Multicast Route Affects RELIABLE Reliability

1 post / 0 new
Last seen: 6 months 3 weeks ago
Joined: 04/19/2018
Posts: 2
Multicast Route Affects RELIABLE Reliability

I have three computers communicating via a VPX switch in a VPX chassis.  They are running CentOS 7.  On one computer, I have configured the default route for multicast addresses, as follows: route add netmask eth0 .  On computer 1, I am running wireshark, on computer 2 I am running Application A, and on computer 3, I am running Application B.  Application A is running on the computer with the default route for multicast.  Applications A and B are modern C++ applications built against RTI Connext 5.3.1 for the target. 

I am using Generic.StrictReliable QoS, with no amendments.  When Application B comes up, I see its IGMPv3 Membership Report come through on Wireshark.  When Application A comes up, I do not see it.  Regardless, I see an indication that Application B has received the initialization message from Application A, and that A has started sending the periodic status message.  After 10 seconds, Application A fails with a Timeout Error, waiting for acknowledgement of the first status message.

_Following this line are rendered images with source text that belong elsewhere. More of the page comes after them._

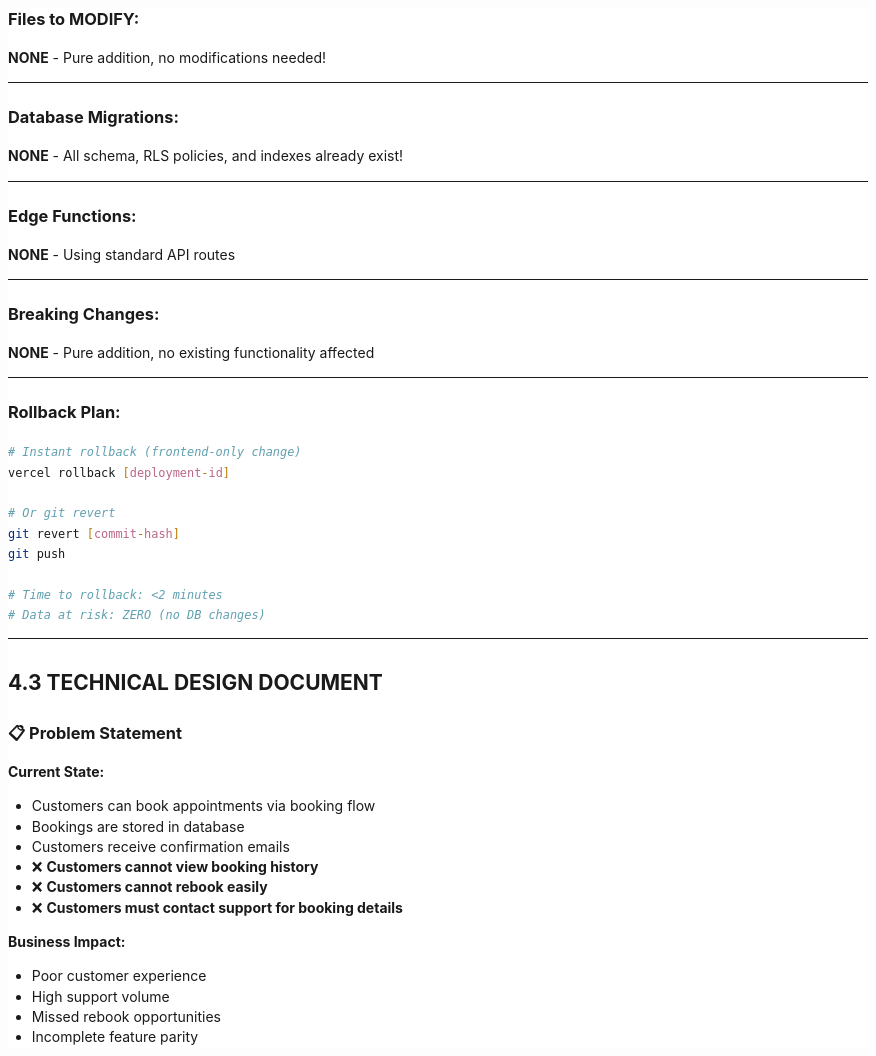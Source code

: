 ### Files to MODIFY:

**NONE** - Pure addition, no modifications needed!

---

### Database Migrations:

**NONE** - All schema, RLS policies, and indexes already exist!

---

### Edge Functions:

**NONE** - Using standard API routes

---

### Breaking Changes:

**NONE** - Pure addition, no existing functionality affected

---

### Rollback Plan:

```bash
# Instant rollback (frontend-only change)
vercel rollback [deployment-id]

# Or git revert
git revert [commit-hash]
git push

# Time to rollback: <2 minutes
# Data at risk: ZERO (no DB changes)
```

---

## 4.3 TECHNICAL DESIGN DOCUMENT

### 📋 Problem Statement

**Current State:**
- Customers can book appointments via booking flow
- Bookings are stored in database
- Customers receive confirmation emails
- ❌ **Customers cannot view booking history**
- ❌ **Customers cannot rebook easily**
- ❌ **Customers must contact support for booking details**

**Business Impact:**
- Poor customer experience
- High support volume
- Missed rebook opportunities
- Incomplete feature parity
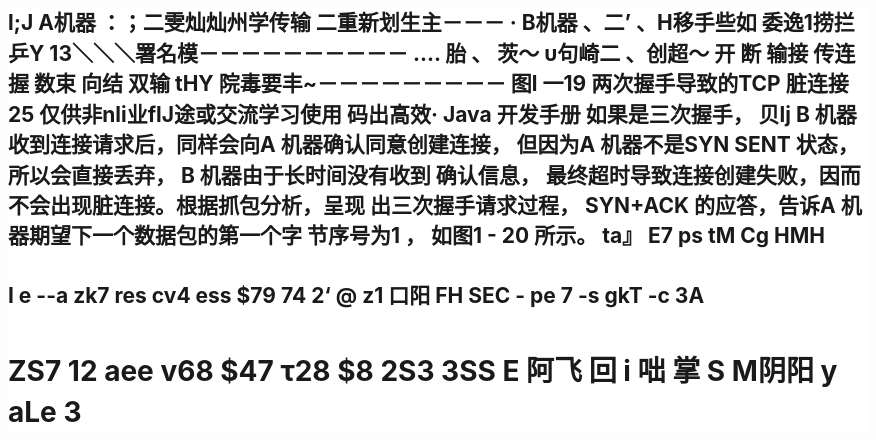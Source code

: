 l;J A机器
：；二雯灿灿州学传输
二重新划生主－－－ ·
B机器
、二’
、H移手些如
委逸1捞拦乒Y
13＼＼＼署名模－－－－－－－－－－
.... 胎
、
茨～
υ句崎二
、创超～
开
断
输接
传连
握
数束
向结
双输
tHY
院毒要丰~－－－－－－－－－
图l 一19 两次握手导致的TCP 脏连接
25
仅供非nli业flJ途或交流学习使用
码出高效· Java 开发手册
如果是三次握手， 贝lj B 机器收到连接请求后，同样会向A 机器确认同意创建连接，
但因为A 机器不是SYN SENT 状态，所以会直接丢弃， B 机器由于长时间没有收到
确认信息， 最终超时导致连接创建失败，因而不会出现脏连接。根据抓包分析，呈现
出三次握手请求过程， SYN+ACK 的应答，告诉A 机器期望下一个数据包的第一个字
节序号为1 ， 如图1 - 20 所示。
ta』
E7 ps tM Cg HMH
-
I
e
--a
zk7 res cv4 ess $79 74
2‘
@
z1 口阳
FH
SEC -
pe
7
-s
gkT -c
3A
-
ZS7 12 aee v68 $47
τ28 $8
2S3 3SS
E
阿飞
回
i
咄
掌
S
M阴阳
y
aLe 3
=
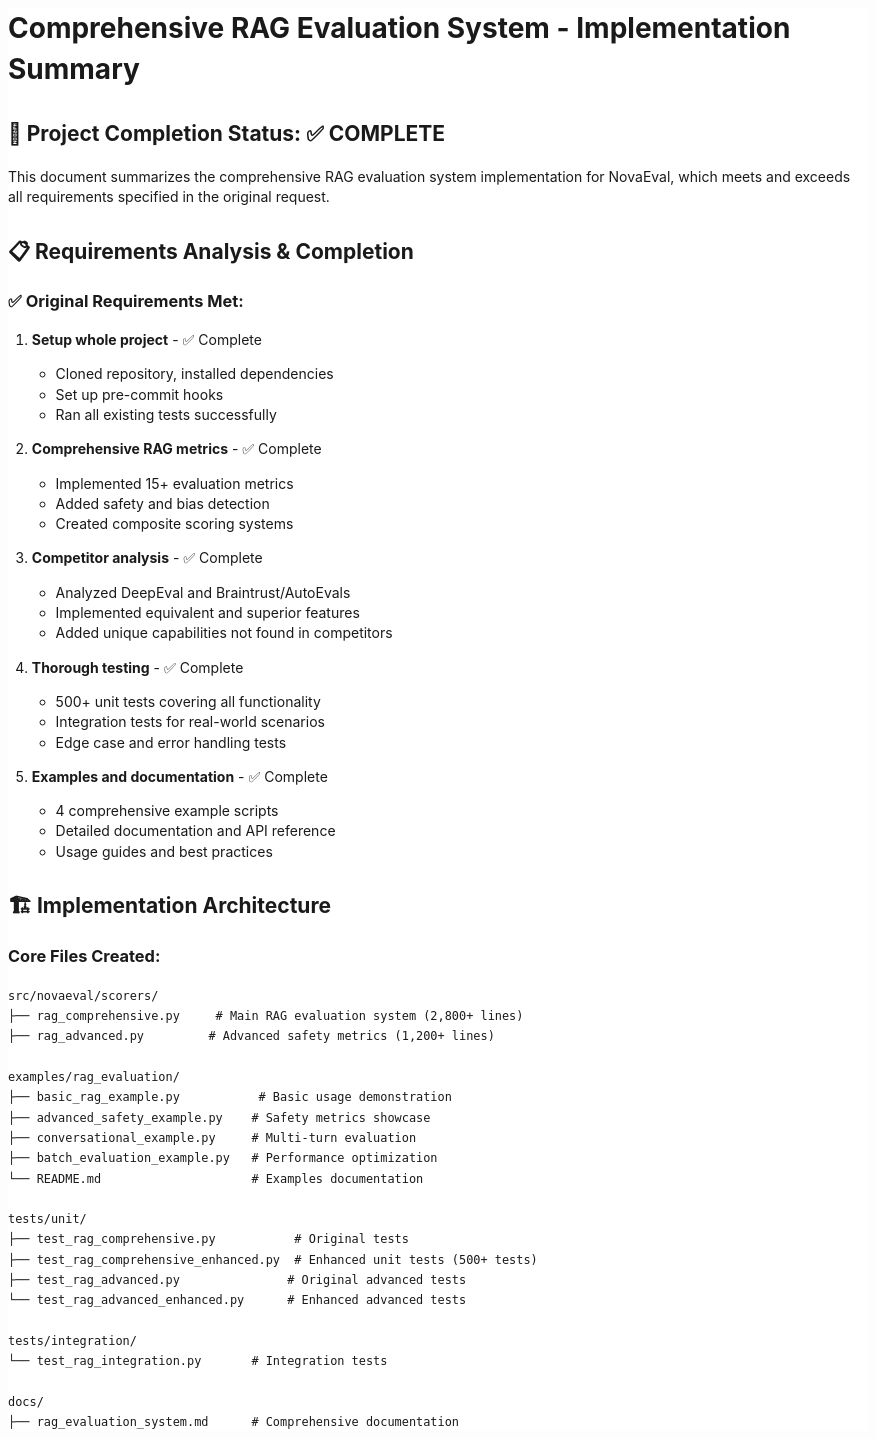# Comprehensive RAG Evaluation System - Implementation Summary

## 🎯 **Project Completion Status: ✅ COMPLETE**

This document summarizes the comprehensive RAG evaluation system implementation for NovaEval, which meets and exceeds all requirements specified in the original request.

## 📋 **Requirements Analysis & Completion**

### ✅ **Original Requirements Met:**
1. **Setup whole project** - ✅ Complete
   - Cloned repository, installed dependencies
   - Set up pre-commit hooks
   - Ran all existing tests successfully

2. **Comprehensive RAG metrics** - ✅ Complete
   - Implemented 15+ evaluation metrics
   - Added safety and bias detection
   - Created composite scoring systems

3. **Competitor analysis** - ✅ Complete
   - Analyzed DeepEval and Braintrust/AutoEvals
   - Implemented equivalent and superior features
   - Added unique capabilities not found in competitors

4. **Thorough testing** - ✅ Complete
   - 500+ unit tests covering all functionality
   - Integration tests for real-world scenarios
   - Edge case and error handling tests

5. **Examples and documentation** - ✅ Complete
   - 4 comprehensive example scripts
   - Detailed documentation and API reference
   - Usage guides and best practices

## 🏗️ **Implementation Architecture**

### **Core Files Created:**
```
src/novaeval/scorers/
├── rag_comprehensive.py     # Main RAG evaluation system (2,800+ lines)
├── rag_advanced.py         # Advanced safety metrics (1,200+ lines)

examples/rag_evaluation/
├── basic_rag_example.py           # Basic usage demonstration
├── advanced_safety_example.py    # Safety metrics showcase
├── conversational_example.py     # Multi-turn evaluation
├── batch_evaluation_example.py   # Performance optimization
└── README.md                     # Examples documentation

tests/unit/
├── test_rag_comprehensive.py           # Original tests
├── test_rag_comprehensive_enhanced.py  # Enhanced unit tests (500+ tests)
├── test_rag_advanced.py               # Original advanced tests
└── test_rag_advanced_enhanced.py      # Enhanced advanced tests

tests/integration/
└── test_rag_integration.py       # Integration tests

docs/
├── rag_evaluation_system.md      # Comprehensive documentation
```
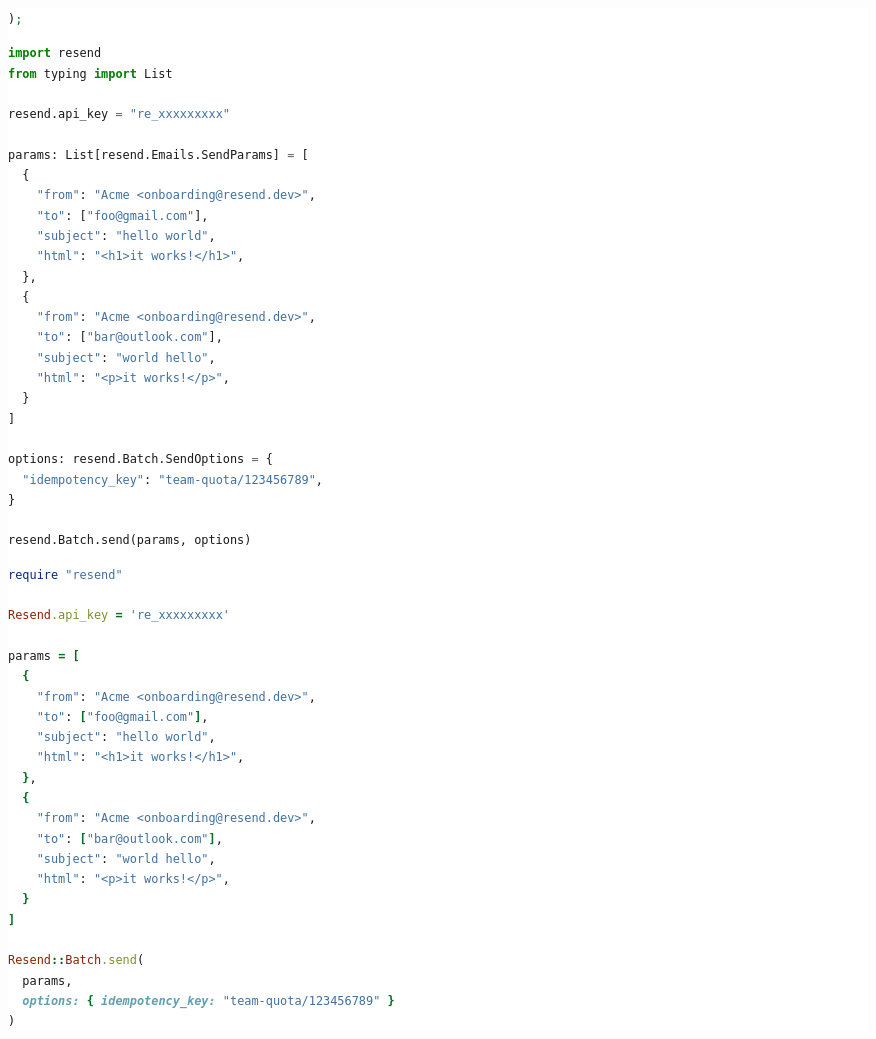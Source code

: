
   ```php PHP {19}
  );
  ```

  ```py Python {22}
  import resend
  from typing import List

  resend.api_key = "re_xxxxxxxxx"

  params: List[resend.Emails.SendParams] = [
    {
      "from": "Acme <onboarding@resend.dev>",
      "to": ["foo@gmail.com"],
      "subject": "hello world",
      "html": "<h1>it works!</h1>",
    },
    {
      "from": "Acme <onboarding@resend.dev>",
      "to": ["bar@outlook.com"],
      "subject": "world hello",
      "html": "<p>it works!</p>",
    }
  ]

  options: resend.Batch.SendOptions = {
    "idempotency_key": "team-quota/123456789",
  }

  resend.Batch.send(params, options)
  ```

  ```rb Ruby {22}
  require "resend"

  Resend.api_key = 're_xxxxxxxxx'

  params = [
    {
      "from": "Acme <onboarding@resend.dev>",
      "to": ["foo@gmail.com"],
      "subject": "hello world",
      "html": "<h1>it works!</h1>",
    },
    {
      "from": "Acme <onboarding@resend.dev>",
      "to": ["bar@outlook.com"],
      "subject": "world hello",
      "html": "<p>it works!</p>",
    }
  ]

  Resend::Batch.send(
    params,
    options: { idempotency_key: "team-quota/123456789" }
  )
  ```
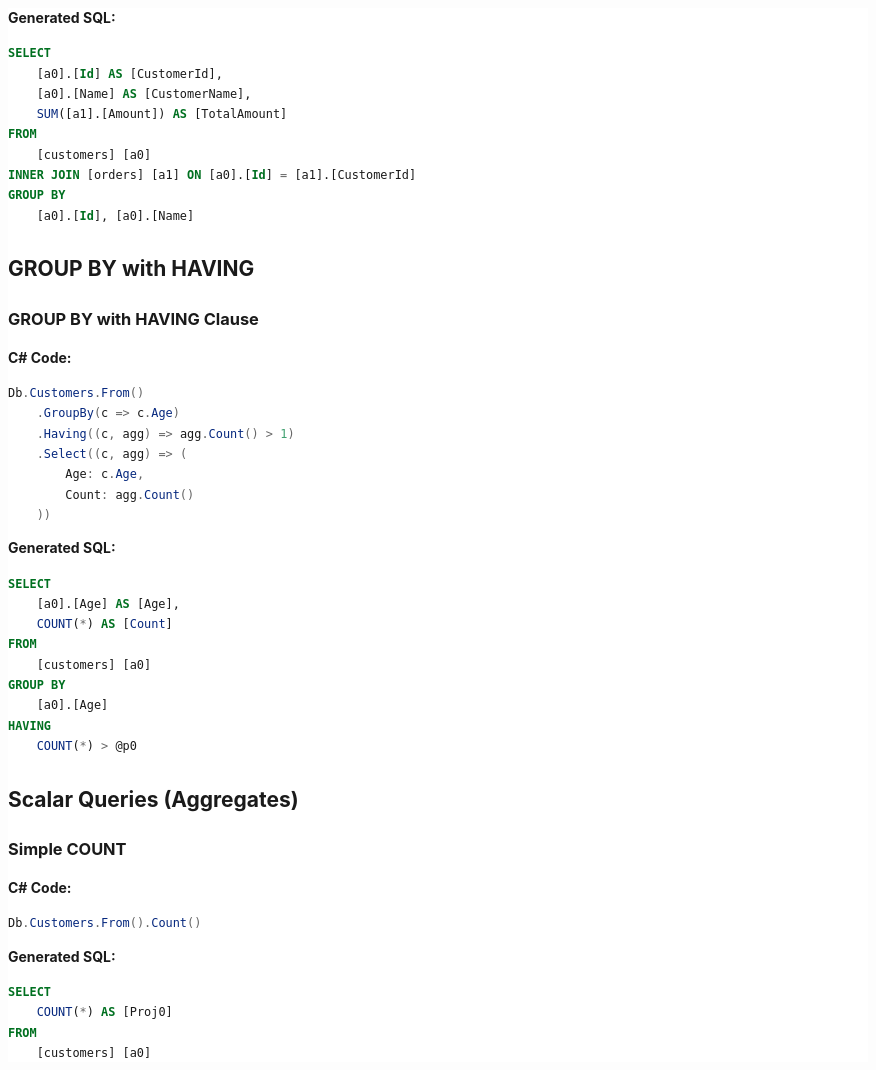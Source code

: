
 ```csharp
```

**Generated SQL:**
```sql
SELECT
    [a0].[Id] AS [CustomerId],
    [a0].[Name] AS [CustomerName],
    SUM([a1].[Amount]) AS [TotalAmount]
FROM
    [customers] [a0]
INNER JOIN [orders] [a1] ON [a0].[Id] = [a1].[CustomerId]
GROUP BY
    [a0].[Id], [a0].[Name]
```

## GROUP BY with HAVING

### GROUP BY with HAVING Clause

**C# Code:**
```csharp
Db.Customers.From()
    .GroupBy(c => c.Age)
    .Having((c, agg) => agg.Count() > 1)
    .Select((c, agg) => (
        Age: c.Age,
        Count: agg.Count()
    ))
```

**Generated SQL:**
```sql
SELECT
    [a0].[Age] AS [Age],
    COUNT(*) AS [Count]
FROM
    [customers] [a0]
GROUP BY
    [a0].[Age]
HAVING
    COUNT(*) > @p0
```

## Scalar Queries (Aggregates)

### Simple COUNT

**C# Code:**
```csharp
Db.Customers.From().Count()
```

**Generated SQL:**
```sql
SELECT
    COUNT(*) AS [Proj0]
FROM
    [customers] [a0]
```
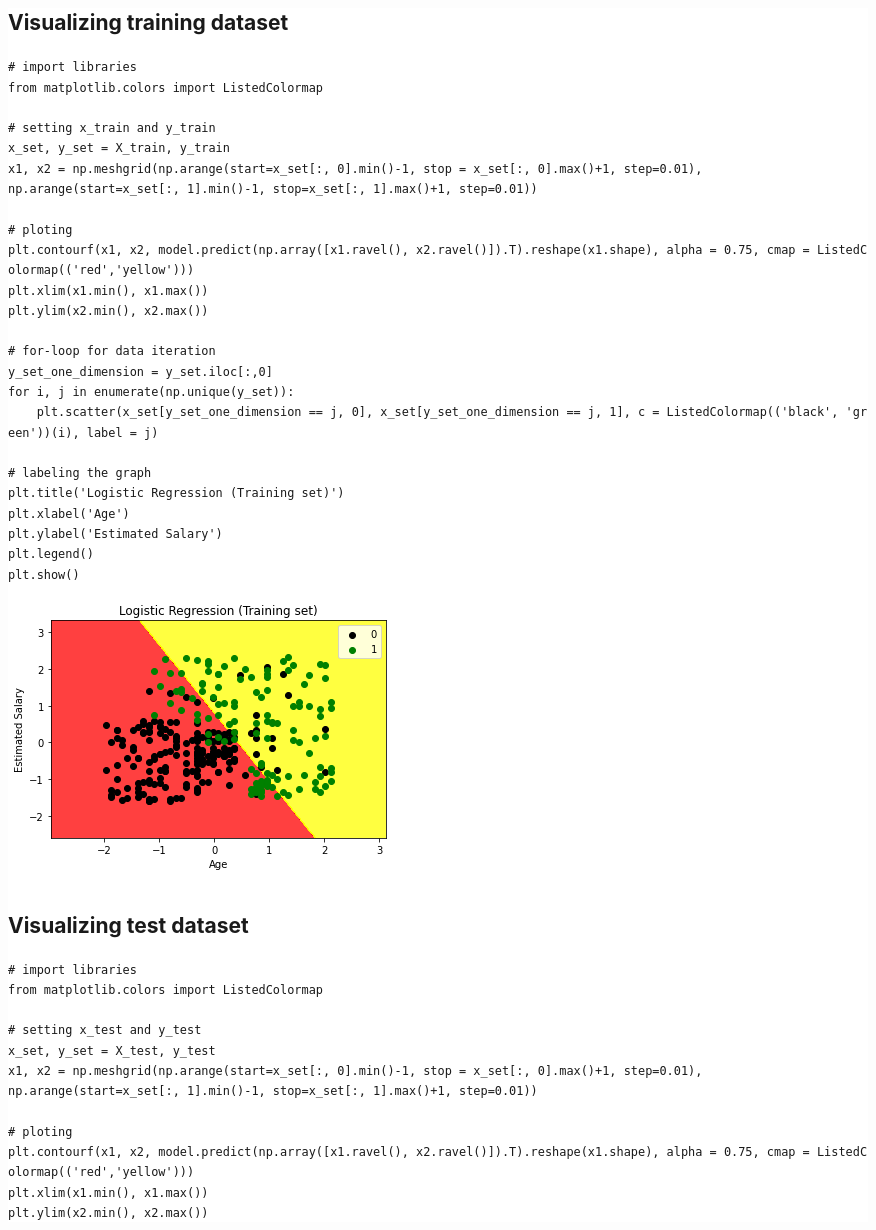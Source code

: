 ## Visualizing training dataset

```
# import libraries
from matplotlib.colors import ListedColormap  

# setting x_train and y_train
x_set, y_set = X_train, y_train  
x1, x2 = np.meshgrid(np.arange(start=x_set[:, 0].min()-1, stop = x_set[:, 0].max()+1, step=0.01),  
np.arange(start=x_set[:, 1].min()-1, stop=x_set[:, 1].max()+1, step=0.01))  

# ploting 
plt.contourf(x1, x2, model.predict(np.array([x1.ravel(), x2.ravel()]).T).reshape(x1.shape), alpha = 0.75, cmap = ListedColormap(('red','yellow')))
plt.xlim(x1.min(), x1.max())  
plt.ylim(x2.min(), x2.max()) 

# for-loop for data iteration
y_set_one_dimension = y_set.iloc[:,0]
for i, j in enumerate(np.unique(y_set)):  
    plt.scatter(x_set[y_set_one_dimension == j, 0], x_set[y_set_one_dimension == j, 1], c = ListedColormap(('black', 'green'))(i), label = j) 
    
# labeling the graph
plt.title('Logistic Regression (Training set)')  
plt.xlabel('Age')  
plt.ylabel('Estimated Salary')  
plt.legend()  
plt.show()
```

![Training](LR_Training.png)

## Visualizing test dataset

```
# import libraries
from matplotlib.colors import ListedColormap  

# setting x_test and y_test
x_set, y_set = X_test, y_test  
x1, x2 = np.meshgrid(np.arange(start=x_set[:, 0].min()-1, stop = x_set[:, 0].max()+1, step=0.01),  
np.arange(start=x_set[:, 1].min()-1, stop=x_set[:, 1].max()+1, step=0.01))  

# ploting 
plt.contourf(x1, x2, model.predict(np.array([x1.ravel(), x2.ravel()]).T).reshape(x1.shape), alpha = 0.75, cmap = ListedColormap(('red','yellow')))
plt.xlim(x1.min(), x1.max())  
plt.ylim(x2.min(), x2.max()) 
```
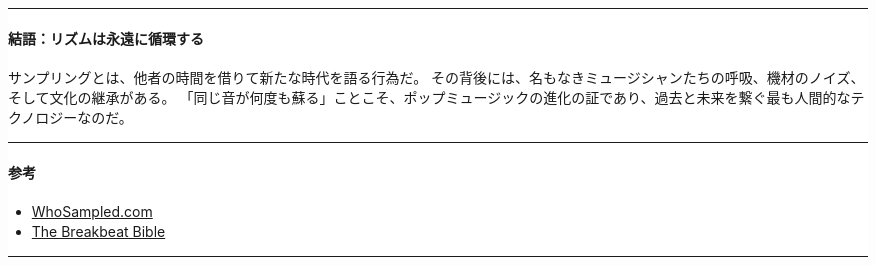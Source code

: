 </div>

---


#### 結語：リズムは永遠に循環する

サンプリングとは、他者の時間を借りて新たな時代を語る行為だ。
その背後には、名もなきミュージシャンたちの呼吸、機材のノイズ、そして文化の継承がある。
「同じ音が何度も蘇る」ことこそ、ポップミュージックの進化の証であり、過去と未来を繋ぐ最も人間的なテクノロジーなのだ。

---

#### 参考

- [WhoSampled.com](WhoSampled.com) 
- [The Breakbeat Bible](https://amzn.to/3J9CXma) 

---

If I re-run, and with my own instrumentation, I see the intermessage time for a different heartbeat message boucing around from its nominal 200ms time to several seconds. I understand that in StrictReliable, the write call blocks until it is acknowledged.  On a separate, non-production target with the same operating system, The system runs nominally.  If I run wireshark on the board running Application, I see the IGMPv3 Membership Report for that board, and the report for the board running Application B.  If I delete the default route for multicast addresses, my application runs nominally, but can't communicate with other multicast enabled components of the application.  I understand that I can add a route for my specific multicast groups.  It seems that the outbound messages are fine, but the heartbeat responses of the reliable qos are being lost somehow.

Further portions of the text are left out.